Development and Validation of Liquid Chromatography-mass Spectrometry Method for the Determination of Intracellular Concentration of Ginkgolide A, B, C, and Bilobalide in Transporter-Expressing Cells

Abstract

Background: Terpene lactones are major components of ginkgo biloba extract which are used in cardiovascular and degenerative diseases. To study the involvement of transporters in the transport/disposition of ginkgolides A, B, C, and bilobalide, a bioanalytical assay was developed by LCMS/ MS system for the quantitation of intracellular levels of terpene lactones in cells expressing organic cation transporter 2 (OCT2). Methods: The assay involved an optimized simple sample handling with methyl tert-butyl ether for liquid-liquid extraction and reconstitution in modified dissolution solution.
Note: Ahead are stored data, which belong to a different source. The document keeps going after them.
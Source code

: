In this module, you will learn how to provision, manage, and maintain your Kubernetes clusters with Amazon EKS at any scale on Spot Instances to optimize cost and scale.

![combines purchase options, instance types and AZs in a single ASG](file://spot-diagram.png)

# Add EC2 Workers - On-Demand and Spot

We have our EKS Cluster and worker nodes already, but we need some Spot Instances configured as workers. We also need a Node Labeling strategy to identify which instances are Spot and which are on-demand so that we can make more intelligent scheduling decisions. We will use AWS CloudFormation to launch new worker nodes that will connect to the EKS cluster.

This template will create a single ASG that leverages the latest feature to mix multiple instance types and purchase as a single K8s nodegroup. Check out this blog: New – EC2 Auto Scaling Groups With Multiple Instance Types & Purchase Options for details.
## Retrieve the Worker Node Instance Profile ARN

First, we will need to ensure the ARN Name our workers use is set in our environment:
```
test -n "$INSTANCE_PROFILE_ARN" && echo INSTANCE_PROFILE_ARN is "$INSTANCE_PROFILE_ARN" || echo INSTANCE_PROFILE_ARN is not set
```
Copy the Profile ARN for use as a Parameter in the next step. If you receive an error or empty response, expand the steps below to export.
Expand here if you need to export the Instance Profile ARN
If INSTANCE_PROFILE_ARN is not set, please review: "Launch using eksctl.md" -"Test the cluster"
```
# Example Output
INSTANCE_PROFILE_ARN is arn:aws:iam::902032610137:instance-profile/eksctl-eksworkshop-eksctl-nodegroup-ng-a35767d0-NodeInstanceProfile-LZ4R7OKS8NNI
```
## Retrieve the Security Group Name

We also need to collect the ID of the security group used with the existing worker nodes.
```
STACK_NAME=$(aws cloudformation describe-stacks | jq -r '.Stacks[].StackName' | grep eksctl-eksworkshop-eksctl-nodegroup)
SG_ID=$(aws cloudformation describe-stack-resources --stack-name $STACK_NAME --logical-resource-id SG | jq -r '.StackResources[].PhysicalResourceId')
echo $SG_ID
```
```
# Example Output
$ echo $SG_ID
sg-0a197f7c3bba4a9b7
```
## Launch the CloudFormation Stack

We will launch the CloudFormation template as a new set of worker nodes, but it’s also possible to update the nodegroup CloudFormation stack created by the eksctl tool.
Pretreatment of samples with 50 μM ascorbic acid and the addition of ascorbic acid and formic acid in dissolution solution significantly reduced matrix effect and stabilized the postpreparative samples. Separations were performed by Zobrax RRHD column (extend-C18 1.8μm, 3.0 x 100mm) and acetonitrile gradient elution. The analysis was carried out in the negative ion scan mode using multiple reaction monitoring. Results: The method was validated for linearity (concentration range of 20-5000nM), accuracy (±13.1%), precision (<11.0%), recovery (94.31–105.9%), matrix effect (93.8-111.0%) and stability. Finally, the method was applied in the determination of intracellular concentrations of ginkgolides A, B, C, and bilobalide in Madin-Darby canine kidney (MDCK-mock) and MDCK-OCT2 cells in uptake study. Conclusion: The developed method was successfully validated. Results suggest that OCT2 is involved in the renal disposition of ginkgolide A, B, and bilobalide. This method would foster the study of transport mediated activity via the interaction of ginkgolides and bilobalide with cellular systems.